AIM OF THE EXERCISE: Copy each line of the records that contains the word "with".

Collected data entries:
##############################
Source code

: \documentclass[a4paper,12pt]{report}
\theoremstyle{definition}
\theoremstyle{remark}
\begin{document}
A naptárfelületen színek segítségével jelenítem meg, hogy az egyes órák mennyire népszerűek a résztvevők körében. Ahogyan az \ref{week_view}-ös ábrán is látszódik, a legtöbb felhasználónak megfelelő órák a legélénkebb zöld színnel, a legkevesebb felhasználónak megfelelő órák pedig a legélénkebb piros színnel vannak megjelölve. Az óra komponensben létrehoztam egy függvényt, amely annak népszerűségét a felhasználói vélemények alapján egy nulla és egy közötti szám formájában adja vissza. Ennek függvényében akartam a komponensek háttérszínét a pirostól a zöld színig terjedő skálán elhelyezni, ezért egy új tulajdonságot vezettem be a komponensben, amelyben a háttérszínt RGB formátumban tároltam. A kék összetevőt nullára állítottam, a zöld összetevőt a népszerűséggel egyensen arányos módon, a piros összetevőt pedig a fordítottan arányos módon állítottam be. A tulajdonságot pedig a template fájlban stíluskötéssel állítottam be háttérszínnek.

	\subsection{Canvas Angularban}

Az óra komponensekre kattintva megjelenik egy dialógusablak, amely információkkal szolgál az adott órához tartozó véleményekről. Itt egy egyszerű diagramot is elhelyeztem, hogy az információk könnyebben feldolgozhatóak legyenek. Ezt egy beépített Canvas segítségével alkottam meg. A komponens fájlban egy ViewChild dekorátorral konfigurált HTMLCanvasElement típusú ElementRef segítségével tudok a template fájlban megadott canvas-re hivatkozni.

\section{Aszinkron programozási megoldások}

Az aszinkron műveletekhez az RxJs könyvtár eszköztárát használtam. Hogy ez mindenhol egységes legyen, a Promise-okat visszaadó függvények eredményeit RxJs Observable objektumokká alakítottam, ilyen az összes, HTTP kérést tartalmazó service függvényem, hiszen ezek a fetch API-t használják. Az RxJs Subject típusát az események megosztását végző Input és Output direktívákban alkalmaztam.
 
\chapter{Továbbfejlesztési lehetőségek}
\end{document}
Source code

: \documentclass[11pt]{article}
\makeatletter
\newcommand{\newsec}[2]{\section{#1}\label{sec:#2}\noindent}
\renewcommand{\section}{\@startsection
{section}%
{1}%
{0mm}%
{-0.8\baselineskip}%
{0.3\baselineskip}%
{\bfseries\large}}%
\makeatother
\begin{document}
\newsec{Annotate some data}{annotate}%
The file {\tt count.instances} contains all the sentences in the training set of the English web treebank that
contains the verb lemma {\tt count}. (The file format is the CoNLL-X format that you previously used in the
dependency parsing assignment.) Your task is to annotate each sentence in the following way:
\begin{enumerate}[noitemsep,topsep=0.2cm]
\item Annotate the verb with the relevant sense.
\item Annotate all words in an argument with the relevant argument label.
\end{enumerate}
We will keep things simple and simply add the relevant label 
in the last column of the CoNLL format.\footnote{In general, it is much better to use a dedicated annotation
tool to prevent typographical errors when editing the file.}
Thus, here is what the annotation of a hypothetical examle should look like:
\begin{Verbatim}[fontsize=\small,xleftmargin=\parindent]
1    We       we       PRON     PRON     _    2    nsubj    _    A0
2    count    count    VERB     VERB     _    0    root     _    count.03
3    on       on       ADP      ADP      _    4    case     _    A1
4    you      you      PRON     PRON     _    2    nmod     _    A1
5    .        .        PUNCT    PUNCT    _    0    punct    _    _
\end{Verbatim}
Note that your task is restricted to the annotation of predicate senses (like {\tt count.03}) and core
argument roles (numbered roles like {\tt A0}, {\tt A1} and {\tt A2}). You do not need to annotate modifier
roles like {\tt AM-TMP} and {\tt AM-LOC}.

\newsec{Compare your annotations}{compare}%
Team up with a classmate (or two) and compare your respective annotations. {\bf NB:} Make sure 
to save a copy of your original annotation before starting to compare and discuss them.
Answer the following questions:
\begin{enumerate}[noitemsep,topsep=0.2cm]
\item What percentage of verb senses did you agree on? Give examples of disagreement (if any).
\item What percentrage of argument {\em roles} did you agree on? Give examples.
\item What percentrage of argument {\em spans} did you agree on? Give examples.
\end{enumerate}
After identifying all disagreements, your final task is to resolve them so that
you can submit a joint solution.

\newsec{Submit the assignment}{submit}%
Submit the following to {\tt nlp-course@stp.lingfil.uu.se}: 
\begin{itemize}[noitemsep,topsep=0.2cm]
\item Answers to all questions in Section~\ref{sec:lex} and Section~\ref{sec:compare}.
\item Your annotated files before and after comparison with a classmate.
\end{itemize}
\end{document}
##############################
OUTPUT FOR THIS TASK:
\item Annotate the verb with the relevant sense.
\item Annotate all words in an argument with the relevant argument label.
Team up with a classmate (or two) and compare your respective annotations. {\bf NB:} Make sure 
\item Your annotated files before and after comparison with a classmate.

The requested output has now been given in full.